La vejez, etapa final de la vida, enfrenta la esperanza y el temor. La sociedad a menudo la desdeña, pero la sabiduría y la experiencia de los mayores prevalecen.
Por Samuel Morales Turizo A los 65 años, se inicia esta etapa de la existencia humana. La vejez es la etapa donde el ser humano está habilitado físicamente y es la última fase para llegar a la muerte. Pues empezamos a envejecer desde el primer día de vida. Envejecer es esperanza y temor al mismo tiempo. La mayoría de los hombres aspiran a la longevidad, pero temen a los efectos del envejecimiento, por eso una prudencia del cuerpo y una sensatez de vida conlleva a lo que siempre se ha repetido: ¨cada uno tiene la vejez que se merece¨. Desafortunadamente vivimos en una sociedad que desdeña la vejez, sobre todo en nuestra civilización que admira más la fuerza física que la sabiduría.
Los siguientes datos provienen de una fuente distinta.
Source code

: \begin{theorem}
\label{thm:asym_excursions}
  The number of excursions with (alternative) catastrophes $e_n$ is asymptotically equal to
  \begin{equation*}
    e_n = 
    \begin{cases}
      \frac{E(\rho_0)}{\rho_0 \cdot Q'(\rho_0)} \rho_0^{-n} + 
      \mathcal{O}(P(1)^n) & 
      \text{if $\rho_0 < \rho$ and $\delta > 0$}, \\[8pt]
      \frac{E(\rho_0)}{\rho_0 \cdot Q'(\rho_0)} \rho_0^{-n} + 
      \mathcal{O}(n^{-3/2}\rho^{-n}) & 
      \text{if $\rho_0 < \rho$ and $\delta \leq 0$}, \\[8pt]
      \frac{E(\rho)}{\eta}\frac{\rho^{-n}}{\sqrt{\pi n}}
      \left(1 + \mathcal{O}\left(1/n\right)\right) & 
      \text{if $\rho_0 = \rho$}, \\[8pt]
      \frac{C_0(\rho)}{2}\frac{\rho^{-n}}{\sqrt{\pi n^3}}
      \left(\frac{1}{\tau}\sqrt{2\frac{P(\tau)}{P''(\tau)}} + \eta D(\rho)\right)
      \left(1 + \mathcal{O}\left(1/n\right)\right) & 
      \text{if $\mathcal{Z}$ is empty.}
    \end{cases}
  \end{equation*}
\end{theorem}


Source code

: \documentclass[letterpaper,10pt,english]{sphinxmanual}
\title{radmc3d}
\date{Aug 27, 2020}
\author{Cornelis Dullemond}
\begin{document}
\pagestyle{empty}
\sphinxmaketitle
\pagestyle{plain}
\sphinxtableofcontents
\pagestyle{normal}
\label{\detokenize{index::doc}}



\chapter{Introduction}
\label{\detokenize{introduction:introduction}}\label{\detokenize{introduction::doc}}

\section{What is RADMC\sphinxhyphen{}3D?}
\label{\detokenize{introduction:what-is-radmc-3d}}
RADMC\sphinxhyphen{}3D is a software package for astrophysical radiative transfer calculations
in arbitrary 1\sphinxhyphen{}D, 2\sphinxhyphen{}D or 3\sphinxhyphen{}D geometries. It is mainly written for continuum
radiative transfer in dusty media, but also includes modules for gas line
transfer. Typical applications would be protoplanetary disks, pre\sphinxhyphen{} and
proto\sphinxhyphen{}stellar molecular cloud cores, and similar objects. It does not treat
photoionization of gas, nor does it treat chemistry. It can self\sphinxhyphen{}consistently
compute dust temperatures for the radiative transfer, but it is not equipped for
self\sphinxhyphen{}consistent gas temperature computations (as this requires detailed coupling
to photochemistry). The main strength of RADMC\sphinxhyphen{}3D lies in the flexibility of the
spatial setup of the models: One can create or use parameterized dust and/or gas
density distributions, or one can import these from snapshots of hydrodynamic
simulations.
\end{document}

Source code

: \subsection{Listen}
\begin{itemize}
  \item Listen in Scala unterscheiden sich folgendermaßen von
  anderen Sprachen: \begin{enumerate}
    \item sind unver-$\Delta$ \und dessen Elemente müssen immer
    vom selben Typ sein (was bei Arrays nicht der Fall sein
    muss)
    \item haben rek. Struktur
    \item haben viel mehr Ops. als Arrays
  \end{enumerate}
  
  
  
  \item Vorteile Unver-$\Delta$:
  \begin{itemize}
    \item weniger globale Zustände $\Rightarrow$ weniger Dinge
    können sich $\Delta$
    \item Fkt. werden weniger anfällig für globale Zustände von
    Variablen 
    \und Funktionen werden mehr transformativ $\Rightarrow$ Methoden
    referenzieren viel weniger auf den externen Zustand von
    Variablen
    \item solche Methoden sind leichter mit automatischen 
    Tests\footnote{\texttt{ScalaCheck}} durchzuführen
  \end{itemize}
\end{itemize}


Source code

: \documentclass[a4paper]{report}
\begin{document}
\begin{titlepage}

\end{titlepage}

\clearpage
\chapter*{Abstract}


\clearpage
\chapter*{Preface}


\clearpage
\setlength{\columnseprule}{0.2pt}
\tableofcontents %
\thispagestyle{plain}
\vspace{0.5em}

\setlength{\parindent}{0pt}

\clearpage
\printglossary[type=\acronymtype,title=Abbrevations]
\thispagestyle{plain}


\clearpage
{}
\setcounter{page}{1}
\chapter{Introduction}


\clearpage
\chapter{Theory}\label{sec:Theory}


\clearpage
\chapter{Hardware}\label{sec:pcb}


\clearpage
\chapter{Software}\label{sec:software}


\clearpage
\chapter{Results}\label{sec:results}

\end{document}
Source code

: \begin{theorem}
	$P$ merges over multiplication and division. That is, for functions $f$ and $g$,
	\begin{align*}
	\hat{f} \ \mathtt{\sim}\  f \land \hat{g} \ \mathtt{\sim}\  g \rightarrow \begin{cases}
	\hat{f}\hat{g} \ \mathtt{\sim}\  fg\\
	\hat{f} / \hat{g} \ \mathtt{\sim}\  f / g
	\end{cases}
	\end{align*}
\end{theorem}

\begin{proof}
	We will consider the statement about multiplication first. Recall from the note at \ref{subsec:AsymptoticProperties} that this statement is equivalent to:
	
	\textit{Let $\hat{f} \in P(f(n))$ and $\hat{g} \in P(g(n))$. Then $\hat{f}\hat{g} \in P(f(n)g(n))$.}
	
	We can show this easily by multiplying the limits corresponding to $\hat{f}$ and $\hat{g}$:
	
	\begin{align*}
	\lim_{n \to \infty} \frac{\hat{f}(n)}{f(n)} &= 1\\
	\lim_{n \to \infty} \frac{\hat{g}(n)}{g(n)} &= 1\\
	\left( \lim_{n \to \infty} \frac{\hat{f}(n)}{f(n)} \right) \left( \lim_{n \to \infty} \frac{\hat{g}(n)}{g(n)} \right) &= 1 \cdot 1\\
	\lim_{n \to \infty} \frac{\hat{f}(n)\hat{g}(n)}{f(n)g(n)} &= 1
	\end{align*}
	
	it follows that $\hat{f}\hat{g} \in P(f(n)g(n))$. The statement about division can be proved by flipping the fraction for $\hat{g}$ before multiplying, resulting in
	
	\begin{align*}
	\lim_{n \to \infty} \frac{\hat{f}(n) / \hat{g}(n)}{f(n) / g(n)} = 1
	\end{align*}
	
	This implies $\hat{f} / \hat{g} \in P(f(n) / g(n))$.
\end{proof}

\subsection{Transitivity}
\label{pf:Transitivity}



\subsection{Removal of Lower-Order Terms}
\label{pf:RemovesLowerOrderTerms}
Los que nacemos siempre pasamos por la juventud, pero muchos jóvenes creen que esta bella etapa de la vida es perpetua. Pero no puede argumentarse que quienes pasan de determinados años deben ser conducidos al olvido o sea al rincón donde se aglutinan los muebles viejos. La fuerza física se va apagando por naturaleza, más la fuerza espiritual queda intacta y se fortalece, haciendo de que cada ser una fuente inagotable de sabiduría. Las personas cuando están en la edad provecta (maduro, entrado en años), le llueven los ataques personales. Muchos jóvenes, quieren despojar de gloria a personas que se han destacado en todos los ámbitos de la vida nacional. Acabar con sus cualidades, estandartes, y preseas. Pero ellos permanecen firmes en el timón, ajenos a la algazara de sus atacantes y los pueblos los consultan y en ocasiones los siguen y los oyen. En el conflicto generacional de nuevos y viejos, deben prevalecer los derechos que tienen estos últimos de ser atendidos, a que sus peticiones sean estudiadas, a que sus problemas cada día mayores e infinitos, le sean resueltos con prontitud. Los patriarcas de la tribu, los estadistas que se han retirado de su actividad política, por sus vivencias son personas casi inmortales y muchos que aspiran a reemplazarlos se frustran en la inútil empresa de derribarlos. Para el bienestar de la humanidad, se admite la solidaridad de los jóvenes, adultos y adolescentes los acostumbra los obliga a todos curiosamente a colaborar en conjunto.